Eureka! Ranch works with companies to develop new
products, and it counts such major corporations as Ford
Motor Co. and Johnson & Johnson among its clients.
While the ranch refuses to discuss specific products
that it has helped develop, it claims that the average
U.S. home uses 18 products or services either invented
or improved by its employees. Hall has also authored the
Jump
Start series of books, aimed at innovators.
IEEE Spectrum Senior Associate Editor Stephen Cass talked
with Hall about what it takes to stay on top of the
invention game.
After your teenage
entrepreneurship, you got a chemical engineering
degree. How did you go from there to helping
blue-chip companies be more creative?
I worked for Procter & Gamble as an engineer for a
summer and realized that pulp digesters were not my
future! I got into the company’s brand management group,
and I worked there for 10 years. My technical degree was
a huge help, because I could serve as an interface
between the production people and the sales and
marketing people. As a result, I ended up creating the
Procter & Gamble Invention Team, where we did
product development, packaging, and market positioning
all at the same time. So I ended up becoming an
inventor—not just of products but of marketing ideas,
too, because often marketing ideas have consequence for
the product and the brand.
What should engineers
developing products know about marketing?
There are three laws of what I call marketing physics,
three things that matter. The first is “overt benefit,”
which, in a consumer’s words, is “What’s in it for me?”
The second is “real reason to believe,” which translates
to “Why should I believe you?” And the third is
“dramatic difference,” or “Why should I care?” The
classic mistake that engineers make is to talk about
features, not benefits. Engineers will talk about the
technology and assume that people will know why it’s
important and believe that it works. But it doesn’t work
that way. The job of marketing is to communicate the
wonders of the product or service in a way that
consumers can understand. It’s not very difficult—it’s
trivial compared to the technology stuff. But inventors
need to have absolute clarity about what their message
is: what’s the benefit, what’s the reason to believe,
what’s the dramatic difference. And if you’re not
dramatically different, give it up. You have a
commodity, and you’re going to sell it for commodity prices.
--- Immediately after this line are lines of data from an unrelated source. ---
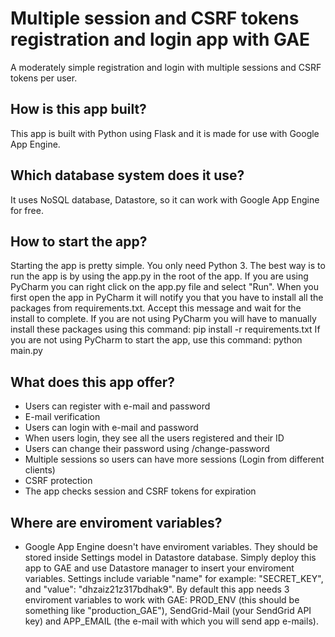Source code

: # Multiple session and CSRF tokens registration and login app with GAE

A moderately simple registration and login with multiple sessions and CSRF tokens per user. 

## How is this app built?
This app is built with Python using Flask and it is made for use with Google App Engine.

## Which database system does it use?
It uses NoSQL database, Datastore, so it can work with Google App Engine for free.

## How to start the app?
Starting the app is pretty simple. You only need Python 3. The best way is to run the app is by using the app.py in the root of the app. If you are using PyCharm you can right click on the app.py file and select "Run".
When you first open the app in PyCharm it will notify you that you have to install all the packages from requirements.txt. Accept this message and wait for the install to complete. If you are not using PyCharm you will have
to manually install these packages using this command: pip install -r requirements.txt
If you are not using PyCharm to start the app, use this command: python main.py

## What does this app offer?
- Users can register with e-mail and password
- E-mail verification
- Users can login with e-mail and password
- When users login, they see all the users registered and their ID
- Users can change their password using /change-password
- Multiple sessions so users can have more sessions (Login from different clients)
- CSRF protection
- The app checks session and CSRF tokens for expiration

## Where are enviroment variables?
- Google App Engine doesn't have enviroment variables. They should be stored inside Settings model in Datastore database. Simply deploy this app to GAE and use Datastore manager to insert your enviroment variables. Settings include variable "name" for example: "SECRET_KEY", and "value": "dhzaiz21z317bdhak9". By default this app needs 3 enviroment variables to work with GAE: PROD_ENV (this should be something like "production_GAE"), SendGrid-Mail (your SendGrid API key) and APP_EMAIL (the e-mail with which you will send app e-mails).

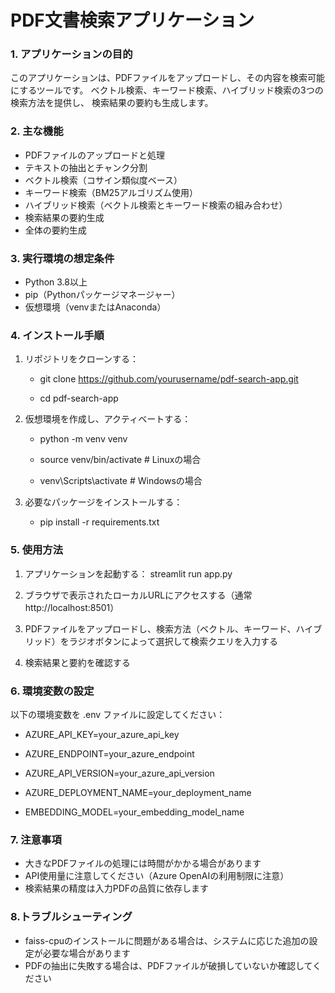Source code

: # PDF文書検索アプリケーション

### 1. アプリケーションの目的
このアプリケーションは、PDFファイルをアップロードし、その内容を検索可能にするツールです。
ベクトル検索、キーワード検索、ハイブリッド検索の3つの検索方法を提供し、
検索結果の要約も生成します。

### 2. 主な機能
-  PDFファイルのアップロードと処理
- テキストの抽出とチャンク分割
- ベクトル検索（コサイン類似度ベース）
- キーワード検索（BM25アルゴリズム使用）
- ハイブリッド検索（ベクトル検索とキーワード検索の組み合わせ）
- 検索結果の要約生成
- 全体の要約生成

### 3. 実行環境の想定条件
- Python 3.8以上
- pip（Pythonパッケージマネージャー）
- 仮想環境（venvまたはAnaconda）

### 4. インストール手順
1. リポジトリをクローンする：

   - git clone https://github.com/yourusername/pdf-search-app.git
   
   - cd pdf-search-app


3. 仮想環境を作成し、アクティベートする：

   - python -m venv venv
   
   - source venv/bin/activate  # Linuxの場合
   
   - venv\Scripts\activate  # Windowsの場合


5. 必要なパッケージをインストールする：

   - pip install -r requirements.txt

### 5. 使用方法
1. アプリケーションを起動する：
   streamlit run app.py

2. ブラウザで表示されたローカルURLにアクセスする（通常 http://localhost:8501）

3. PDFファイルをアップロードし、検索方法（ベクトル、キーワード、ハイブリッド）をラジオボタンによって選択して検索クエリを入力する

4. 検索結果と要約を確認する

### 6. 環境変数の設定
以下の環境変数を .env ファイルに設定してください：

- AZURE_API_KEY=your_azure_api_key

- AZURE_ENDPOINT=your_azure_endpoint

- AZURE_API_VERSION=your_azure_api_version

- AZURE_DEPLOYMENT_NAME=your_deployment_name

- EMBEDDING_MODEL=your_embedding_model_name

### 7. 注意事項
- 大きなPDFファイルの処理には時間がかかる場合があります
- API使用量に注意してください（Azure OpenAIの利用制限に注意）
- 検索結果の精度は入力PDFの品質に依存します

### 8.トラブルシューティング
- faiss-cpuのインストールに問題がある場合は、システムに応じた追加の設定が必要な場合があります
- PDFの抽出に失敗する場合は、PDFファイルが破損していないか確認してください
What else trips up inventors?
Lack of flexibility—you’ve got to be flexible, got to
be willing to see a flaw and fix it. Lack of honesty,
too—you’ve got to have some people who are willing to
tell you the truth, the whole truth and nothing but the
truth, because people get into delusion land. I saw it
on “American Inventor,” and you can see in corporate
offices where you talk to somebody—they’ve been working
on a project for nine months—and you shake your head
because they’re obviously wasting their time. But they
can’t see it. To use the classic phrase, “You got to
know when to hold them, know when to fold them.”